#### TASK STATEMENT
Copy the lines from the start of the records below through the line containing "### Hello everyone, I", both included, and leave out the pictures.

[Rendered images with source text]
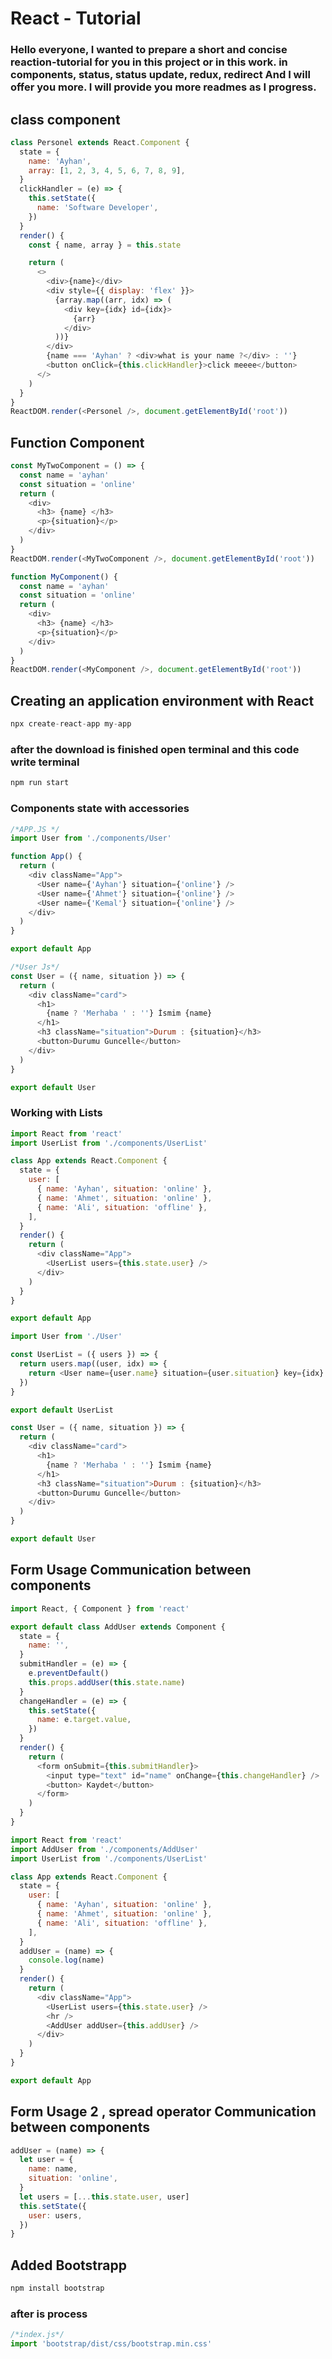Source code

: # React - Tutorial

### Hello everyone, I wanted to prepare a short and concise reaction-tutorial for you in this project or in this work. in components, status, status update, redux, redirect And I will offer you more. I will provide you more readmes as I progress.

## class component

```js
class Personel extends React.Component {
  state = {
    name: 'Ayhan',
    array: [1, 2, 3, 4, 5, 6, 7, 8, 9],
  }
  clickHandler = (e) => {
    this.setState({
      name: 'Software Developer',
    })
  }
  render() {
    const { name, array } = this.state

    return (
      <>
        <div>{name}</div>
        <div style={{ display: 'flex' }}>
          {array.map((arr, idx) => (
            <div key={idx} id={idx}>
              {arr}
            </div>
          ))}
        </div>
        {name === 'Ayhan' ? <div>what is your name ?</div> : ''}
        <button onClick={this.clickHandler}>click meeee</button>
      </>
    )
  }
}
ReactDOM.render(<Personel />, document.getElementById('root'))
```

## Function Component

```js
const MyTwoComponent = () => {
  const name = 'ayhan'
  const situation = 'online'
  return (
    <div>
      <h3> {name} </h3>
      <p>{situation}</p>
    </div>
  )
}
ReactDOM.render(<MyTwoComponent />, document.getElementById('root'))
```

```js
function MyComponent() {
  const name = 'ayhan'
  const situation = 'online'
  return (
    <div>
      <h3> {name} </h3>
      <p>{situation}</p>
    </div>
  )
}
ReactDOM.render(<MyComponent />, document.getElementById('root'))
```

## Creating an application environment with React

```js
npx create-react-app my-app
```

### after the download is finished open terminal and this code write terminal

```js
npm run start
```

### Components state with accessories

```js
/*APP.JS */
import User from './components/User'

function App() {
  return (
    <div className="App">
      <User name={'Ayhan'} situation={'online'} />
      <User name={'Ahmet'} situation={'online'} />
      <User name={'Kemal'} situation={'online'} />
    </div>
  )
}

export default App
```

```js
/*User Js*/
const User = ({ name, situation }) => {
  return (
    <div className="card">
      <h1>
        {name ? 'Merhaba ' : ''} İsmim {name}
      </h1>
      <h3 className="situation">Durum : {situation}</h3>
      <button>Durumu Guncelle</button>
    </div>
  )
}

export default User
```

### Working with Lists

```js
import React from 'react'
import UserList from './components/UserList'

class App extends React.Component {
  state = {
    user: [
      { name: 'Ayhan', situation: 'online' },
      { name: 'Ahmet', situation: 'online' },
      { name: 'Ali', situation: 'offline' },
    ],
  }
  render() {
    return (
      <div className="App">
        <UserList users={this.state.user} />
      </div>
    )
  }
}

export default App
```

```js
import User from './User'

const UserList = ({ users }) => {
  return users.map((user, idx) => {
    return <User name={user.name} situation={user.situation} key={idx} />
  })
}

export default UserList
```

```js
const User = ({ name, situation }) => {
  return (
    <div className="card">
      <h1>
        {name ? 'Merhaba ' : ''} İsmim {name}
      </h1>
      <h3 className="situation">Durum : {situation}</h3>
      <button>Durumu Guncelle</button>
    </div>
  )
}

export default User
```

## Form Usage Communication between components

```js
import React, { Component } from 'react'

export default class AddUser extends Component {
  state = {
    name: '',
  }
  submitHandler = (e) => {
    e.preventDefault()
    this.props.addUser(this.state.name)
  }
  changeHandler = (e) => {
    this.setState({
      name: e.target.value,
    })
  }
  render() {
    return (
      <form onSubmit={this.submitHandler}>
        <input type="text" id="name" onChange={this.changeHandler} />
        <button> Kaydet</button>
      </form>
    )
  }
}
```

```js
import React from 'react'
import AddUser from './components/AddUser'
import UserList from './components/UserList'

class App extends React.Component {
  state = {
    user: [
      { name: 'Ayhan', situation: 'online' },
      { name: 'Ahmet', situation: 'online' },
      { name: 'Ali', situation: 'offline' },
    ],
  }
  addUser = (name) => {
    console.log(name)
  }
  render() {
    return (
      <div className="App">
        <UserList users={this.state.user} />
        <hr />
        <AddUser addUser={this.addUser} />
      </div>
    )
  }
}

export default App
```

## Form Usage 2 , spread operator Communication between components

```js
addUser = (name) => {
  let user = {
    name: name,
    situation: 'online',
  }
  let users = [...this.state.user, user]
  this.setState({
    user: users,
  })
}
```

## Added Bootstrapp

```js
npm install bootstrap
```

### after is process

```js
/*index.js*/
import 'bootstrap/dist/css/bootstrap.min.css'
```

#### EXERCISE ANSWER
Source code

: # React - Tutorial

### Hello everyone, I wanted to prepare a short and concise reaction-tutorial for you in this project or in this work. in components, status, status update, redux, redirect And I will offer you more. I will provide you more readmes as I progress.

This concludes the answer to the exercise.